(Rendered images with source text)
----------------
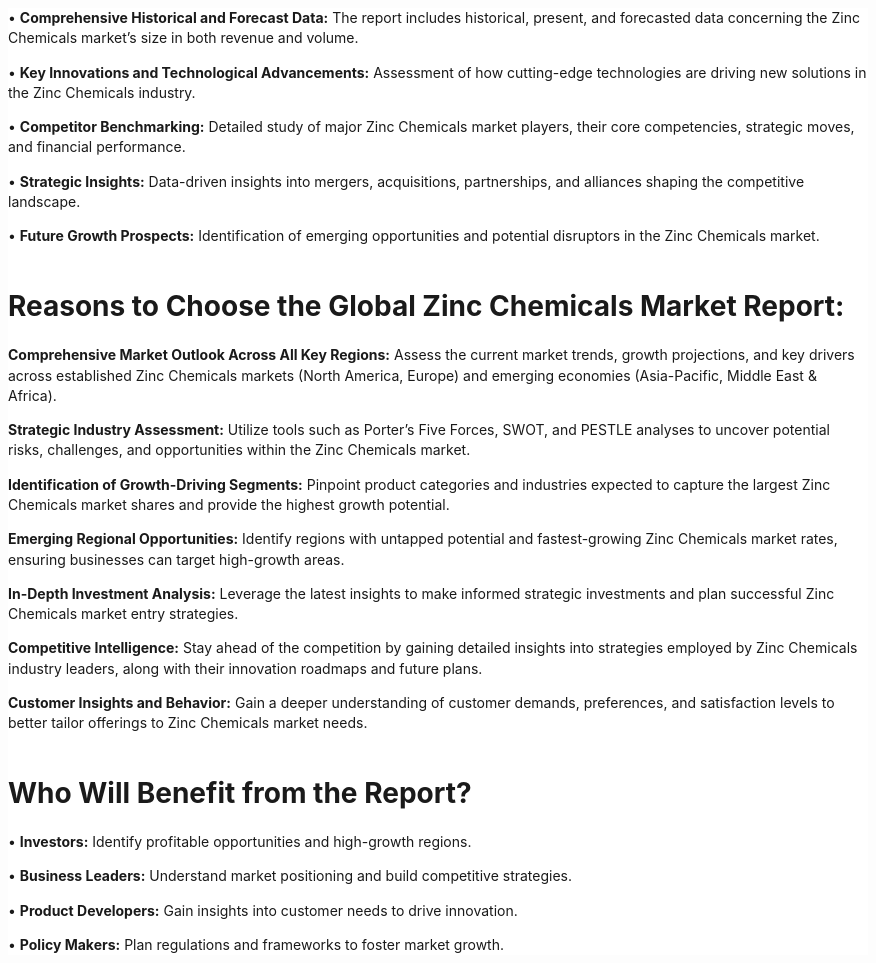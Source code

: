 • <strong>Comprehensive Historical and Forecast Data:</strong> The report includes historical, present, and forecasted data concerning the Zinc Chemicals market’s size in both revenue and volume.

• <strong>Key Innovations and Technological Advancements:</strong> Assessment of how cutting-edge technologies are driving new solutions in the Zinc Chemicals industry.

• <strong>Competitor Benchmarking:</strong> Detailed study of major Zinc Chemicals market players, their core competencies, strategic moves, and financial performance.

• <strong>Strategic Insights:</strong> Data-driven insights into mergers, acquisitions, partnerships, and alliances shaping the competitive landscape.

• <strong>Future Growth Prospects:</strong> Identification of emerging opportunities and potential disruptors in the Zinc Chemicals market.

# <strong>Reasons to Choose the Global Zinc Chemicals Market Report:</strong>

<strong>Comprehensive Market Outlook Across All Key Regions:</strong>
Assess the current market trends, growth projections, and key drivers across established Zinc Chemicals markets (North America, Europe) and emerging economies (Asia-Pacific, Middle East & Africa).

<strong>Strategic Industry Assessment:</strong>
Utilize tools such as Porter’s Five Forces, SWOT, and PESTLE analyses to uncover potential risks, challenges, and opportunities within the Zinc Chemicals market.

<strong>Identification of Growth-Driving Segments:</strong>
Pinpoint product categories and industries expected to capture the largest Zinc Chemicals market shares and provide the highest growth potential.

<strong>Emerging Regional Opportunities:</strong>
Identify regions with untapped potential and fastest-growing Zinc Chemicals market rates, ensuring businesses can target high-growth areas.

<strong>In-Depth Investment Analysis:</strong>
Leverage the latest insights to make informed strategic investments and plan successful Zinc Chemicals market entry strategies.

<strong>Competitive Intelligence:</strong>
Stay ahead of the competition by gaining detailed insights into strategies employed by Zinc Chemicals industry leaders, along with their innovation roadmaps and future plans.

<strong>Customer Insights and Behavior:</strong>
Gain a deeper understanding of customer demands, preferences, and satisfaction levels to better tailor offerings to Zinc Chemicals market needs.

# <strong>Who Will Benefit from the Report?</strong>

• <strong>Investors:</strong> Identify profitable opportunities and high-growth regions.

• <strong>Business Leaders:</strong> Understand market positioning and build competitive strategies.

• <strong>Product Developers:</strong> Gain insights into customer needs to drive innovation.

• <strong>Policy Makers:</strong> Plan regulations and frameworks to foster market growth.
----------------
- EXERCISE REQUIREMENTS: The data above should be restated exactly, with its images dropped.

- EXERCISE RESULT:
Source code

: • <strong>Comprehensive Historical and Forecast Data:</strong> The report includes historical, present, and forecasted data concerning the Zinc Chemicals market’s size in both revenue and volume.

• <strong>Key Innovations and Technological Advancements:</strong> Assessment of how cutting-edge technologies are driving new solutions in the Zinc Chemicals industry.

• <strong>Competitor Benchmarking:</strong> Detailed study of major Zinc Chemicals market players, their core competencies, strategic moves, and financial performance.

• <strong>Strategic Insights:</strong> Data-driven insights into mergers, acquisitions, partnerships, and alliances shaping the competitive landscape.

• <strong>Future Growth Prospects:</strong> Identification of emerging opportunities and potential disruptors in the Zinc Chemicals market.

# <strong>Reasons to Choose the Global Zinc Chemicals Market Report:</strong>

<strong>Comprehensive Market Outlook Across All Key Regions:</strong>
Assess the current market trends, growth projections, and key drivers across established Zinc Chemicals markets (North America, Europe) and emerging economies (Asia-Pacific, Middle East & Africa).

<strong>Strategic Industry Assessment:</strong>
Utilize tools such as Porter’s Five Forces, SWOT, and PESTLE analyses to uncover potential risks, challenges, and opportunities within the Zinc Chemicals market.

<strong>Identification of Growth-Driving Segments:</strong>
Pinpoint product categories and industries expected to capture the largest Zinc Chemicals market shares and provide the highest growth potential.

<strong>Emerging Regional Opportunities:</strong>
Identify regions with untapped potential and fastest-growing Zinc Chemicals market rates, ensuring businesses can target high-growth areas.

<strong>In-Depth Investment Analysis:</strong>
Leverage the latest insights to make informed strategic investments and plan successful Zinc Chemicals market entry strategies.

<strong>Competitive Intelligence:</strong>
Stay ahead of the competition by gaining detailed insights into strategies employed by Zinc Chemicals industry leaders, along with their innovation roadmaps and future plans.

<strong>Customer Insights and Behavior:</strong>
Gain a deeper understanding of customer demands, preferences, and satisfaction levels to better tailor offerings to Zinc Chemicals market needs.

# <strong>Who Will Benefit from the Report?</strong>

• <strong>Investors:</strong> Identify profitable opportunities and high-growth regions.

• <strong>Business Leaders:</strong> Understand market positioning and build competitive strategies.

• <strong>Product Developers:</strong> Gain insights into customer needs to drive innovation.

• <strong>Policy Makers:</strong> Plan regulations and frameworks to foster market growth.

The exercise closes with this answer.